DIRECTIONS - Type out the records again, exactly as they are.

[[ RECORDS SUPPLIED open ]]

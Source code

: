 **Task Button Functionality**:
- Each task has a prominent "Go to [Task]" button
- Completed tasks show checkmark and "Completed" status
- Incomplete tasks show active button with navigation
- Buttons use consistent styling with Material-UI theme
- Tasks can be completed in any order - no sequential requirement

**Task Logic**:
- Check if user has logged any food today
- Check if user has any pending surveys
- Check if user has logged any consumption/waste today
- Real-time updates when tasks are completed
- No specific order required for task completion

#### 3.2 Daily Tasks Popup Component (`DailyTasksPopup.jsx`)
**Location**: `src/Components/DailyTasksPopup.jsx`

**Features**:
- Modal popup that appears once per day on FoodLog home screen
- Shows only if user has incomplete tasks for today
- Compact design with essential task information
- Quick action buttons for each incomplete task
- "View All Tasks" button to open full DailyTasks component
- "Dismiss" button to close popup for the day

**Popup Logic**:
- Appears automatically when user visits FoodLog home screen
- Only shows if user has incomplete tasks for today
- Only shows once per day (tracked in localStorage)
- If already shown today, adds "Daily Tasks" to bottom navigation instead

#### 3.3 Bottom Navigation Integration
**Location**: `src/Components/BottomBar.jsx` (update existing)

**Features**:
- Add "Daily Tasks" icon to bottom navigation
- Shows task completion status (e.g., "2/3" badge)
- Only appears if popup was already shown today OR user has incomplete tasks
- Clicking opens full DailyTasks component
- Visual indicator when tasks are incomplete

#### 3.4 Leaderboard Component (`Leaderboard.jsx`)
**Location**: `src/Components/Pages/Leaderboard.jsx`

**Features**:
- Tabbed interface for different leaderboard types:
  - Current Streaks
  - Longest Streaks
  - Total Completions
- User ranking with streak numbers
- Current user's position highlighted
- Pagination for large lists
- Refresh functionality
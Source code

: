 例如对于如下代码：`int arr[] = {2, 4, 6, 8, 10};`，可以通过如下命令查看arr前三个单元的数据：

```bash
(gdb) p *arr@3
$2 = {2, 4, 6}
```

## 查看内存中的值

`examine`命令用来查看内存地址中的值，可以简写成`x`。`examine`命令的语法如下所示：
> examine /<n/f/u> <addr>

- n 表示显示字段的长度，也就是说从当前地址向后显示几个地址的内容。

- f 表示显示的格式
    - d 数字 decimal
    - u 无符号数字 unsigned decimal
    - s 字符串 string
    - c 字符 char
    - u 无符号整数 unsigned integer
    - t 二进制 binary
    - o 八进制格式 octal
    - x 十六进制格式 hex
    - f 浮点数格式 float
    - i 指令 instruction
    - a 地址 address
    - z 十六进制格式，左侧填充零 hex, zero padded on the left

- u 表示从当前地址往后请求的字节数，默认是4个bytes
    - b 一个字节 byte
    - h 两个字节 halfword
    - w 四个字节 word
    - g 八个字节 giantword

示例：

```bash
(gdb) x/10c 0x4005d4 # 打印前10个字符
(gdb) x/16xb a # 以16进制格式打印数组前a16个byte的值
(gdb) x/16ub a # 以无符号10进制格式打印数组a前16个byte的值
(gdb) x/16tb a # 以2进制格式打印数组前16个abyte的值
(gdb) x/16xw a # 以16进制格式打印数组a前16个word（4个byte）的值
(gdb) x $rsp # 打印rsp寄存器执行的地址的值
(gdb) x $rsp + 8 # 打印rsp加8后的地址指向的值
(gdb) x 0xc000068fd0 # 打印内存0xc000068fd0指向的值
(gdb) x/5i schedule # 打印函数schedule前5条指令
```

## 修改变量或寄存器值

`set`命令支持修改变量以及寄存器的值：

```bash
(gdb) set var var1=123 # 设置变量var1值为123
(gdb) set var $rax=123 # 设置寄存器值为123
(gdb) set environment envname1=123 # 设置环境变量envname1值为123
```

[[ RECORDS SUPPLIED closed ]]

SOLUTION TO THIS PROBLEM -
Source code

: **Task Button Functionality**:
- Each task has a prominent "Go to [Task]" button
- Completed tasks show checkmark and "Completed" status
- Incomplete tasks show active button with navigation
- Buttons use consistent styling with Material-UI theme
- Tasks can be completed in any order - no sequential requirement

**Task Logic**:
- Check if user has logged any food today
- Check if user has any pending surveys
- Check if user has logged any consumption/waste today
- Real-time updates when tasks are completed
- No specific order required for task completion

#### 3.2 Daily Tasks Popup Component (`DailyTasksPopup.jsx`)
**Location**: `src/Components/DailyTasksPopup.jsx`

**Features**:
- Modal popup that appears once per day on FoodLog home screen
- Shows only if user has incomplete tasks for today
- Compact design with essential task information
- Quick action buttons for each incomplete task
- "View All Tasks" button to open full DailyTasks component
- "Dismiss" button to close popup for the day

**Popup Logic**:
- Appears automatically when user visits FoodLog home screen
- Only shows if user has incomplete tasks for today
- Only shows once per day (tracked in localStorage)
- If already shown today, adds "Daily Tasks" to bottom navigation instead

#### 3.3 Bottom Navigation Integration
**Location**: `src/Components/BottomBar.jsx` (update existing)

**Features**:
- Add "Daily Tasks" icon to bottom navigation
- Shows task completion status (e.g., "2/3" badge)
- Only appears if popup was already shown today OR user has incomplete tasks
- Clicking opens full DailyTasks component
- Visual indicator when tasks are incomplete

#### 3.4 Leaderboard Component (`Leaderboard.jsx`)
**Location**: `src/Components/Pages/Leaderboard.jsx`

**Features**:
- Tabbed interface for different leaderboard types:
  - Current Streaks
  - Longest Streaks
  - Total Completions
- User ranking with streak numbers
- Current user's position highlighted
- Pagination for large lists
- Refresh functionality
Source code

: 例如对于如下代码：`int arr[] = {2, 4, 6, 8, 10};`，可以通过如下命令查看arr前三个单元的数据：

```bash
(gdb) p *arr@3
$2 = {2, 4, 6}
```

## 查看内存中的值

`examine`命令用来查看内存地址中的值，可以简写成`x`。`examine`命令的语法如下所示：
> examine /<n/f/u> <addr>

- n 表示显示字段的长度，也就是说从当前地址向后显示几个地址的内容。

- f 表示显示的格式
    - d 数字 decimal
    - u 无符号数字 unsigned decimal
    - s 字符串 string
    - c 字符 char
    - u 无符号整数 unsigned integer
    - t 二进制 binary
    - o 八进制格式 octal
    - x 十六进制格式 hex
    - f 浮点数格式 float
    - i 指令 instruction
    - a 地址 address
    - z 十六进制格式，左侧填充零 hex, zero padded on the left

- u 表示从当前地址往后请求的字节数，默认是4个bytes
    - b 一个字节 byte
    - h 两个字节 halfword
    - w 四个字节 word
    - g 八个字节 giantword

示例：

```bash
(gdb) x/10c 0x4005d4 # 打印前10个字符
(gdb) x/16xb a # 以16进制格式打印数组前a16个byte的值
(gdb) x/16ub a # 以无符号10进制格式打印数组a前16个byte的值
(gdb) x/16tb a # 以2进制格式打印数组前16个abyte的值
(gdb) x/16xw a # 以16进制格式打印数组a前16个word（4个byte）的值
(gdb) x $rsp # 打印rsp寄存器执行的地址的值
(gdb) x $rsp + 8 # 打印rsp加8后的地址指向的值
(gdb) x 0xc000068fd0 # 打印内存0xc000068fd0指向的值
(gdb) x/5i schedule # 打印函数schedule前5条指令
```

## 修改变量或寄存器值

`set`命令支持修改变量以及寄存器的值：

```bash
(gdb) set var var1=123 # 设置变量var1值为123
(gdb) set var $rax=123 # 设置寄存器值为123
(gdb) set environment envname1=123 # 设置环境变量envname1值为123
```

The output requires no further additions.